Орден дед хранил особо, вместе с часами — подарком Ворошилова.
Ехали весело, интересно. Где-то уже за Волгой дед отстал от поезда. Встретил давнишнего дружка и загостевался с ним в вокзальном ресторане. Через сутки догнал пассажирский каким-то только ему известным способом.
— Доставили на спецэшелоне, — сказал бабушке.
Сережка тогда очень беспокоился, не потеряется ли вовсе дед, а бабушка ничего, только рукой махнула:
— Объявится. Он на ногу спор и разворотлив. Объявится.
Бабушка вообще считала, что для деда не существует никаких преград.
В Москву приехали ранним утром.
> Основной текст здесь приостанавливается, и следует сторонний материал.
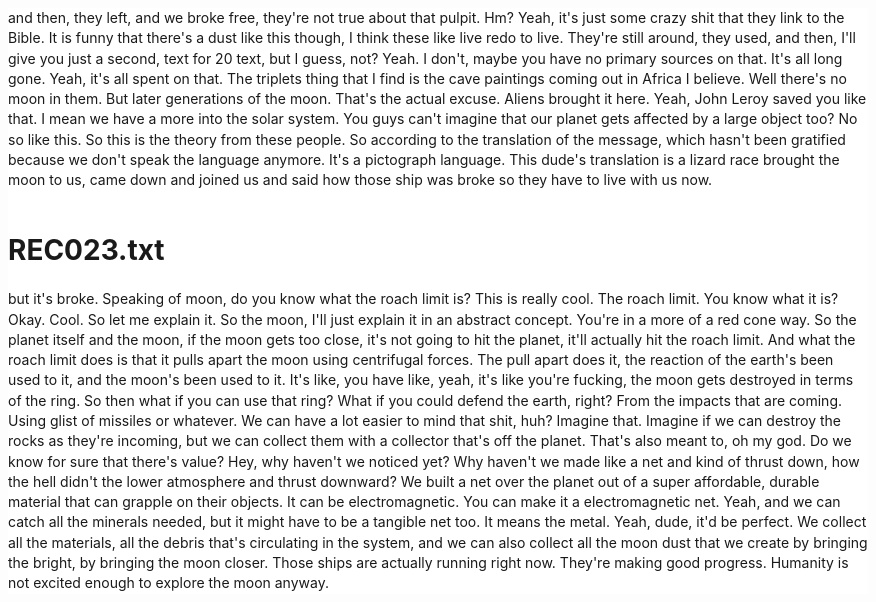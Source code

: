 and then, they left,
and we broke free,
they're not true about that pulpit.
Hm?
Yeah, it's just some crazy shit
that they link to the Bible.
It is funny that there's a dust like this though,
I think these like live redo to live.
They're still around,
they used,
and then, I'll give you just a second,
text for 20 text,
but I guess,
not?
Yeah.
I don't,
maybe you have no primary sources on that.
It's all long gone.
Yeah, it's all spent on that.
The triplets thing that I find
is the cave paintings coming out
in Africa I believe. Well there's no moon in them. But later generations of the moon. That's the
actual excuse. Aliens brought it here. Yeah, John Leroy saved you like that. I mean we have a
more into the solar system. You guys can't imagine that our planet gets affected by a large
object too? No so like this. So this is the theory from these people. So according to the translation
of the message, which hasn't been gratified because we don't speak the language anymore.
It's a pictograph language. This dude's translation is a lizard race brought the moon to us,
came down and joined us and said how those ship was broke so they have to live with us now.


# REC023.txt
but it's broke. Speaking of moon, do you know what the roach limit is? This is really cool.
The roach limit. You know what it is? Okay. Cool. So let me explain it. So the moon,
I'll just explain it in an abstract concept. You're in a more of a red cone way.
So the planet itself and the moon, if the moon gets too close,
it's not going to hit the planet, it'll actually hit the roach limit.
And what the roach limit does is that it pulls apart the moon using centrifugal forces.
The pull apart does it, the reaction of the earth's been used to it, and the moon's been used to it.
It's like, you have like, yeah, it's like you're fucking, the moon gets destroyed in terms of the ring.
So then what if you can use that ring? What if you could defend the earth, right?
From the impacts that are coming. Using glist of missiles or whatever.
We can have a lot easier to mind that shit, huh?
Imagine that. Imagine if we can destroy the rocks as they're incoming,
but we can collect them with a collector that's off the planet.
That's also meant to, oh my god.
Do we know for sure that there's value?
Hey, why haven't we noticed yet? Why haven't we made like a net and kind of thrust down,
how the hell didn't the lower atmosphere and thrust downward?
We built a net over the planet out of a super affordable, durable material
that can grapple on their objects. It can be electromagnetic.
You can make it a electromagnetic net.
Yeah, and we can catch all the minerals needed, but it might have to be a tangible net too.
It means the metal.
Yeah, dude, it'd be perfect.
We collect all the materials, all the debris that's circulating in the system,
and we can also collect all the moon dust that we create by bringing the bright,
by bringing the moon closer.
Those ships are actually running right now.
They're making good progress.
Humanity is not excited enough to explore the moon anyway.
И как ни силился Сергей, не прозевать бы Москвы, все-таки проспал.
Растолкал его уже дядя Петр.
— Вставай, гимназист, Москву продрыхнул, — шумел где-то внизу между узлов, корзин и чемоданов дед.
Сергей открыл глаза, увидел в окошко длинную, сырую от дождя платформу, остроконечную башню над ней, услышал необыкновенный сладковатый, с горчинкой особый московский запах и понял, что теперь для него началась новая, совсем не похожая на прежнюю жизнь.